Large-Scale Data Extraction from a National Clinical Registry

In this project, our team collaborates with the Kompetenznetz für Angeborene Herzfehler — one of Germany’s largest clinical registries for congenital heart disease.

The registry contains tens of thousands of detailed medical reports collected over many years, each written in free text by different clinical teams across the country. Our goal was to transform this vast collection of unstructured clinical documents into a structured, analysis-ready database — without compromising patient privacy or the original richness of the data.

From PDFs to reliable tables—without hallucinations.

We developed a hybrid AI pipeline that combines large language models (LLMs) with rule-based postprocessing and strict schema validation. This approach allows us to automatically extract key clinical parameters, diagnoses, procedures, and time points from narrative reports while maintaining high precision and traceability.

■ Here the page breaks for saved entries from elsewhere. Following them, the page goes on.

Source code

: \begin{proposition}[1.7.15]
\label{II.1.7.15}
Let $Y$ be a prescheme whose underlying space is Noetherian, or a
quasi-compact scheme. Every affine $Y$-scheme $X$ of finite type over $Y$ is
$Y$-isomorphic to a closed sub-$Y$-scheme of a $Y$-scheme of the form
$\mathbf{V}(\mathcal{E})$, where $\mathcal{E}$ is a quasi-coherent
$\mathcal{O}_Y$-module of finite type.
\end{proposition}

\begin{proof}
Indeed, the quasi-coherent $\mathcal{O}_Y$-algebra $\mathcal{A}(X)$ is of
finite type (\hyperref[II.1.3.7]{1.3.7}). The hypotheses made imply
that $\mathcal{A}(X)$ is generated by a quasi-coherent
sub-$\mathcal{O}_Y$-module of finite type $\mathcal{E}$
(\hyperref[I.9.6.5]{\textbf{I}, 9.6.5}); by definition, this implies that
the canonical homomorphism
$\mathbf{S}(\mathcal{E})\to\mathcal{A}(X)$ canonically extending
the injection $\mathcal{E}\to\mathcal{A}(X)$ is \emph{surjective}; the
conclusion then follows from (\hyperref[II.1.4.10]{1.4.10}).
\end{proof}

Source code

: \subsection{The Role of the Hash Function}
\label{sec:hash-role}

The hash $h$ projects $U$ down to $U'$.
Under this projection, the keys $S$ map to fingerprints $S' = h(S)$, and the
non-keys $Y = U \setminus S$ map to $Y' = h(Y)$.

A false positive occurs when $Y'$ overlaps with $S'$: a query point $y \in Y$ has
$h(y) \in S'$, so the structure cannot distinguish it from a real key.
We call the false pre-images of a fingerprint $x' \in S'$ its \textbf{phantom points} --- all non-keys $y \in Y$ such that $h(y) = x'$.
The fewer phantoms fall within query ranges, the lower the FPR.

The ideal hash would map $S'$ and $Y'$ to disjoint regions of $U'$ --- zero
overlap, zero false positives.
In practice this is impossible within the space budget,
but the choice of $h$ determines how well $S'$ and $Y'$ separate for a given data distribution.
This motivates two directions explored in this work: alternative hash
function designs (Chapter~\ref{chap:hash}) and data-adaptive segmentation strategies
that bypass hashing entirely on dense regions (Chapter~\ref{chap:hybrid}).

Sensitive steps are performed locally, ensuring full compliance with European data protection regulations (GDPR). Full local analysis is possible with our on-site hardware.

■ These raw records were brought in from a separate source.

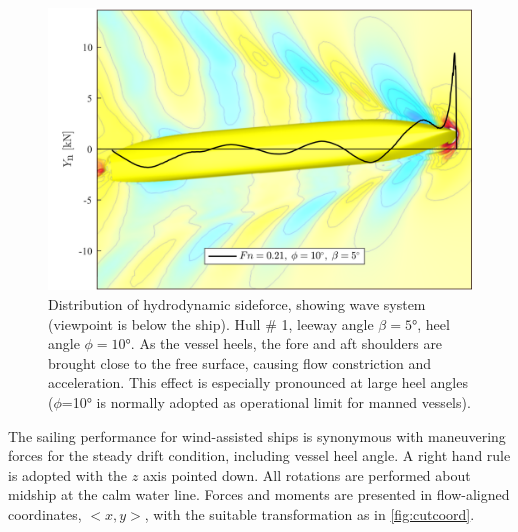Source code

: \documentclass[twoside,twocolumn]{article}
\begin{document}
	\begin{figure}[!h]
		\centering
		\includegraphics[width=.7\textwidth]{images/hull1.png}  %
		\caption{Distribution of hydrodynamic sideforce, showing wave system (viewpoint is below the ship).  Hull \# 1, leeway angle $\beta=\ang{5}$, heel angle $\phi=\ang{10}$. As the vessel heels, the fore and aft shoulders are brought close to the free surface, causing flow constriction and acceleration. This effect is especially pronounced at large heel angles ($\phi$=\ang{10} is normally adopted as operational limit for manned vessels).}
		\label{fig:Ynphi}
	\end{figure}
	
	
	The sailing performance for wind-assisted ships is synonymous with maneuvering forces for the steady drift condition, including vessel heel angle. A right hand rule is adopted with the $z$ axis pointed down. All rotations are performed about midship at the calm water line. Forces and moments are presented in flow-aligned coordinates, $<x,y>$, with the suitable transformation as in \cref{fig:cutcoord}.
	
\end{document}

We built the system in a modular way, so that model components can be replaced or updated easily — supporting both cloud-based and local LLMs. The resulting database now enables large-scale scientific analyses, registry-based studies, and the integration of structured data into clinical dashboards and AI pipelines.

“From narrative text to trustworthy data — turning documentation into knowledge.”

We believe this approach represents a blueprint for similar registries and research networks seeking to unlock the value of their clinical data securely and transparently.